[Input data — start]

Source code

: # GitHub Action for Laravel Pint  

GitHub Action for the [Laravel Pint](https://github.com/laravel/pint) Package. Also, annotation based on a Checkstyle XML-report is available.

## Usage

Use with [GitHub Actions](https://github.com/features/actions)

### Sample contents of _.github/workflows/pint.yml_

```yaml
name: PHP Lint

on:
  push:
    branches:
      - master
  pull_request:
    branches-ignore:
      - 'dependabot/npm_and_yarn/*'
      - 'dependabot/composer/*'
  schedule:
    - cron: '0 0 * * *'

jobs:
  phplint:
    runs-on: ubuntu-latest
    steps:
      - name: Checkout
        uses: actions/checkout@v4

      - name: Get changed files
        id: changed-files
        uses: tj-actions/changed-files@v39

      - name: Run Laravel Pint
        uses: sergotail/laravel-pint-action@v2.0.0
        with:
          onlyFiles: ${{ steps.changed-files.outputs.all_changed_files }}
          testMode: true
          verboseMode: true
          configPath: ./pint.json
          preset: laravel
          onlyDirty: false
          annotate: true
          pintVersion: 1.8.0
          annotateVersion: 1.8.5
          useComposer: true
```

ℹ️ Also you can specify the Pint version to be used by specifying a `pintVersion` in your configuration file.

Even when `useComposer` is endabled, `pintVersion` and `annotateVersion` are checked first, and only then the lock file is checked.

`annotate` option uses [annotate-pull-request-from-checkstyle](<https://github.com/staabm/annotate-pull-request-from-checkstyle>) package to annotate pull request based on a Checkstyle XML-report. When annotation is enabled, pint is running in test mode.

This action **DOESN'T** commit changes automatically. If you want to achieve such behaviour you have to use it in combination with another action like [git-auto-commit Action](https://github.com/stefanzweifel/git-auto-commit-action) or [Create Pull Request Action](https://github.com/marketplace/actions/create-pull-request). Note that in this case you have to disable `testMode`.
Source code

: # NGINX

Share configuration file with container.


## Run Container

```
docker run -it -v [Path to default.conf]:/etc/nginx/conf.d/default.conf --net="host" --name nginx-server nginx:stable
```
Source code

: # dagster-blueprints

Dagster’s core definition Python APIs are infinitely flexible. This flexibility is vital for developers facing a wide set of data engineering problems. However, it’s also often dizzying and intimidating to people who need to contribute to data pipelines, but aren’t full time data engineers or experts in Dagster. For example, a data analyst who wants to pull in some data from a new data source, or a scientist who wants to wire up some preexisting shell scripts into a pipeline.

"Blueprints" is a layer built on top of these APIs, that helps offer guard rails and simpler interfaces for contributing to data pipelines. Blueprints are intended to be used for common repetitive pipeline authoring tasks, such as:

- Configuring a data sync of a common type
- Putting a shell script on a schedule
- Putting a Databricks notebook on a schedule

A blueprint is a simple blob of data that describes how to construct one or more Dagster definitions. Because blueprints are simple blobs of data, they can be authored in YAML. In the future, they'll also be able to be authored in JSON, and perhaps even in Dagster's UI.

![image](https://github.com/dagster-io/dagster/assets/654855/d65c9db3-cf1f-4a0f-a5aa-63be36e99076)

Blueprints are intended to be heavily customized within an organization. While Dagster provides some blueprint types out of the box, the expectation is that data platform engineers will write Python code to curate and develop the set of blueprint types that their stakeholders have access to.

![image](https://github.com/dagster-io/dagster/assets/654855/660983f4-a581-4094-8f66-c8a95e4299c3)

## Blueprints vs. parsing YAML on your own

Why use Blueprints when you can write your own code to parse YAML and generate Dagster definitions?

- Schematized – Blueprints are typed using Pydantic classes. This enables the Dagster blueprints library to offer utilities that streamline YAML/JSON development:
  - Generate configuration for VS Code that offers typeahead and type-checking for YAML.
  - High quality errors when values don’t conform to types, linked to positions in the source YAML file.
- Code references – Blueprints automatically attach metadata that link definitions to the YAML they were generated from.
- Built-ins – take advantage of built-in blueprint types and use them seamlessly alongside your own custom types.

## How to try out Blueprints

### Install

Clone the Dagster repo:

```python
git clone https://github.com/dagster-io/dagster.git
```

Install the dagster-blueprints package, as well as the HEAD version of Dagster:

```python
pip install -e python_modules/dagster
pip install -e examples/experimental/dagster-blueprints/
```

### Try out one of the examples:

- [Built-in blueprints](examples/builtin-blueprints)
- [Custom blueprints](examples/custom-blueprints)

[Input data — finish]
[Input data — start]

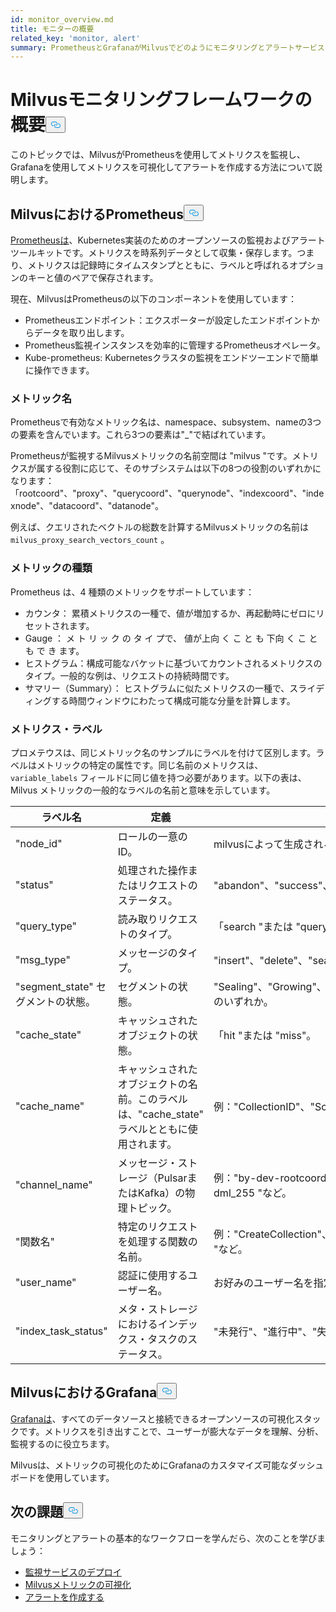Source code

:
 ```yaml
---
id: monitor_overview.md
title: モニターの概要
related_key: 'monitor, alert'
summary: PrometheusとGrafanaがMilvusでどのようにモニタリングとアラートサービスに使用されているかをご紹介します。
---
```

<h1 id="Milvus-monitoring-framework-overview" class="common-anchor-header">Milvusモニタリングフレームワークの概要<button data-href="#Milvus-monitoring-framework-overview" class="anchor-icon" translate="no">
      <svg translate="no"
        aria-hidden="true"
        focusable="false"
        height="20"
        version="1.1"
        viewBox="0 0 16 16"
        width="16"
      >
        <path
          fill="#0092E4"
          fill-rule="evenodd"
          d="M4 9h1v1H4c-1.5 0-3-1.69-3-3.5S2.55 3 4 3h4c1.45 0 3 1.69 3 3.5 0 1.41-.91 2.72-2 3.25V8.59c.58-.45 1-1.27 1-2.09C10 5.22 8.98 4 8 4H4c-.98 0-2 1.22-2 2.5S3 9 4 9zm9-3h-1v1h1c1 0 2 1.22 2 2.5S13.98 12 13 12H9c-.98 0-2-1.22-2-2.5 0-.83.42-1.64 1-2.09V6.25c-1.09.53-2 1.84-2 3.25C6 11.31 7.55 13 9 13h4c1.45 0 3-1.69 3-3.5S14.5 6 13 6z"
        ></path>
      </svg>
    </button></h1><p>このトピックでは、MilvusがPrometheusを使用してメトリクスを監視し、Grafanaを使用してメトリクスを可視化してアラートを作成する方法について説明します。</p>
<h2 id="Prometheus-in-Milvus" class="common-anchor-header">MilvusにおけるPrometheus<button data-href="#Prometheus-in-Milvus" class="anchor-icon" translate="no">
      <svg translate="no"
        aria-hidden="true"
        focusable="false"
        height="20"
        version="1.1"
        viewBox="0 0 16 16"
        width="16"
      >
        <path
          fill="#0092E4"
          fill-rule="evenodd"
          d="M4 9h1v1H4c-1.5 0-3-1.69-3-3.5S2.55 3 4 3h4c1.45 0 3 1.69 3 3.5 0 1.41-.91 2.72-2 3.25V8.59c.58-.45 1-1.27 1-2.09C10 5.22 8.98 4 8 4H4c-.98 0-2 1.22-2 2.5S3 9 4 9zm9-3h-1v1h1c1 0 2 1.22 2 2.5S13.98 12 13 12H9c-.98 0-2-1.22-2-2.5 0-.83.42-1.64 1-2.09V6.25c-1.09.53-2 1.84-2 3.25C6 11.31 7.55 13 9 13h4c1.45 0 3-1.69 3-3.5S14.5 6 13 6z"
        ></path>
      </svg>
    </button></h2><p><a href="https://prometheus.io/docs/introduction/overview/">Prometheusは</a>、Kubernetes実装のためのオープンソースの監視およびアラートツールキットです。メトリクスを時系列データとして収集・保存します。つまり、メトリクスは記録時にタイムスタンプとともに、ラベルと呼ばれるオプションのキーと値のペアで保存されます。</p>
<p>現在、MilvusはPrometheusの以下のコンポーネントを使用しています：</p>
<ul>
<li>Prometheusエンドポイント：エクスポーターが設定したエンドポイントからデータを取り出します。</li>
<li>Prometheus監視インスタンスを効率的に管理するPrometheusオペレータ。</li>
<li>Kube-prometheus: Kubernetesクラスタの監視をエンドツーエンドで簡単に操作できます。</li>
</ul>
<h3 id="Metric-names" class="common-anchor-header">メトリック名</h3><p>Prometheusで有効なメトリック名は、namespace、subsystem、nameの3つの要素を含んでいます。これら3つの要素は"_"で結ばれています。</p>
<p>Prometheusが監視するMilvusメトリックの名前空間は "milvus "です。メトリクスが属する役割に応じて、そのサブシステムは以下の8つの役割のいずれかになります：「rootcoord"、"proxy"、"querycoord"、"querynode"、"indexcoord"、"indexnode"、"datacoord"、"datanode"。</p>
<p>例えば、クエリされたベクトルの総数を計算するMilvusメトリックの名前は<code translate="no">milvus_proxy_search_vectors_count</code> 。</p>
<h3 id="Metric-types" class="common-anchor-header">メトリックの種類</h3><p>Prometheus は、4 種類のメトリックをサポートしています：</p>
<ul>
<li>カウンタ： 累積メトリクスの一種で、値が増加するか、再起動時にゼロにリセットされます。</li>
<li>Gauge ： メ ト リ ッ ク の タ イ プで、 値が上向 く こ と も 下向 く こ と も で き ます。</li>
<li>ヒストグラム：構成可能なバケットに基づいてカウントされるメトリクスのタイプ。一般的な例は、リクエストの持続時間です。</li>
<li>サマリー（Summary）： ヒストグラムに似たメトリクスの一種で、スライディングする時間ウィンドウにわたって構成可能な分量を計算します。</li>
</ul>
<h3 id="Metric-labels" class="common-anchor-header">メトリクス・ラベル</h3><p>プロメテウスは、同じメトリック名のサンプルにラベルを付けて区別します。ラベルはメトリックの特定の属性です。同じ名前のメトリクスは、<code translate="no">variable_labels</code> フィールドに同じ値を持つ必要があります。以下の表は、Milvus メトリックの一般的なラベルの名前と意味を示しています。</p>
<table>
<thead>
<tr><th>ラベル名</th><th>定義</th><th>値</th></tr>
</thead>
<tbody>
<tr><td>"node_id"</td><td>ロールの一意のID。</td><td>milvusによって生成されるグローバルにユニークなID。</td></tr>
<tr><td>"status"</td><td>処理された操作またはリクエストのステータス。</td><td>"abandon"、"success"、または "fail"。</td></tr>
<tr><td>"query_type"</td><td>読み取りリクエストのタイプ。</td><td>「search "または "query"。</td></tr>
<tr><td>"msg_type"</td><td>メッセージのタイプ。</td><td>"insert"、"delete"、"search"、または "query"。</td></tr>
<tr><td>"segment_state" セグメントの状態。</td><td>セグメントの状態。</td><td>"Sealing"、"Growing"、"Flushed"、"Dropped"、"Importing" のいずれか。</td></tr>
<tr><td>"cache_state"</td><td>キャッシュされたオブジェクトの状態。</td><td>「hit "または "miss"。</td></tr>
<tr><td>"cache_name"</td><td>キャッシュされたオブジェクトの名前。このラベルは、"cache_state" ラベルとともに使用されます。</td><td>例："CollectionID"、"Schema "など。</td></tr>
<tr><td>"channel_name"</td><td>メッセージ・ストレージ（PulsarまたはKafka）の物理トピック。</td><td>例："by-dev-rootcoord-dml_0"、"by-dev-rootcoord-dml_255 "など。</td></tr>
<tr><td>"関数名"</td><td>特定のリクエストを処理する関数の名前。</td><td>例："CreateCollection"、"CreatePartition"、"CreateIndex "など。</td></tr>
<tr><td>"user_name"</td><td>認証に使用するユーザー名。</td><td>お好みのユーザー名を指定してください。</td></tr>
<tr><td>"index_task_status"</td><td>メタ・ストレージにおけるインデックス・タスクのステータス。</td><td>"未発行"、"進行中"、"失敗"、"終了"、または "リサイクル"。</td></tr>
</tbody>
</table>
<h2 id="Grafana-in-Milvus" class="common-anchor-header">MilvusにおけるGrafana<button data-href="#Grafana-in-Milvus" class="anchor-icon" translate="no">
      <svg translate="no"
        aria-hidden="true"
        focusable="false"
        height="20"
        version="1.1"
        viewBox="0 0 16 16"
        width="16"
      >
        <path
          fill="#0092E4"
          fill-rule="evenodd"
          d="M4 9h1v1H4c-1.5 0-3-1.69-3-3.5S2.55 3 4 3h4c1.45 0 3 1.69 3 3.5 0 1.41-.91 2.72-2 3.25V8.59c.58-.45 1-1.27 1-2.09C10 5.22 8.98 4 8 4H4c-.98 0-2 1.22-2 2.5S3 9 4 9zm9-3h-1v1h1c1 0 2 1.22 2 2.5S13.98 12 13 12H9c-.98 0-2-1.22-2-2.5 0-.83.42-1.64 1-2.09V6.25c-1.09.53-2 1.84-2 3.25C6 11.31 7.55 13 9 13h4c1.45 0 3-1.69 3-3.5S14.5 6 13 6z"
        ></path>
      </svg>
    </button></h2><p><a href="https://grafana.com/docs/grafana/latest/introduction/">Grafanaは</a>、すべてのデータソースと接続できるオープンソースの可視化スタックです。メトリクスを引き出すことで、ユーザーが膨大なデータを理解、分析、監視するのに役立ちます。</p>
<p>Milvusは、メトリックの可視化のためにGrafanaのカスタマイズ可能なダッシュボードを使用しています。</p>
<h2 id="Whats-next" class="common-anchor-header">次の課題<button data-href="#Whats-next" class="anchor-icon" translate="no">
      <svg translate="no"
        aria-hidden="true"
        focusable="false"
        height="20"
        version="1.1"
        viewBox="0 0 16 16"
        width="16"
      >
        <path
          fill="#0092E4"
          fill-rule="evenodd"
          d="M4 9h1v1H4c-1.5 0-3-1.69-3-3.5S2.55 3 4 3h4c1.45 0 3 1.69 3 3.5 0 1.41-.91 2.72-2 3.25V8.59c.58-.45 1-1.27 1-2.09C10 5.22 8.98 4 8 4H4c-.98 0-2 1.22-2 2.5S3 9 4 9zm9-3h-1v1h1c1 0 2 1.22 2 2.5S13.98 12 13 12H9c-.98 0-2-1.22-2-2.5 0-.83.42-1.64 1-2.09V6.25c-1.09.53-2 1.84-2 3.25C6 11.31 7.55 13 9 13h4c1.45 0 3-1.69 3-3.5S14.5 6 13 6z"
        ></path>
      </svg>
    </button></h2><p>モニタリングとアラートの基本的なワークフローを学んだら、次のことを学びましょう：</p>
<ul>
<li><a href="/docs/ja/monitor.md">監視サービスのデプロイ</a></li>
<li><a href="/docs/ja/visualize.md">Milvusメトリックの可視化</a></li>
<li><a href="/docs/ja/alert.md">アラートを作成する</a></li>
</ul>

[Input data — finish]

> **Requirement**
Search the entries above for the word "pintVersion" and copy each line where it appears.

> **Completed task**
          pintVersion: 1.8.0
ℹ️ Also you can specify the Pint version to be used by specifying a `pintVersion` in your configuration file.
Even when `useComposer` is endabled, `pintVersion` and `annotateVersion` are checked first, and only then the lock file is checked.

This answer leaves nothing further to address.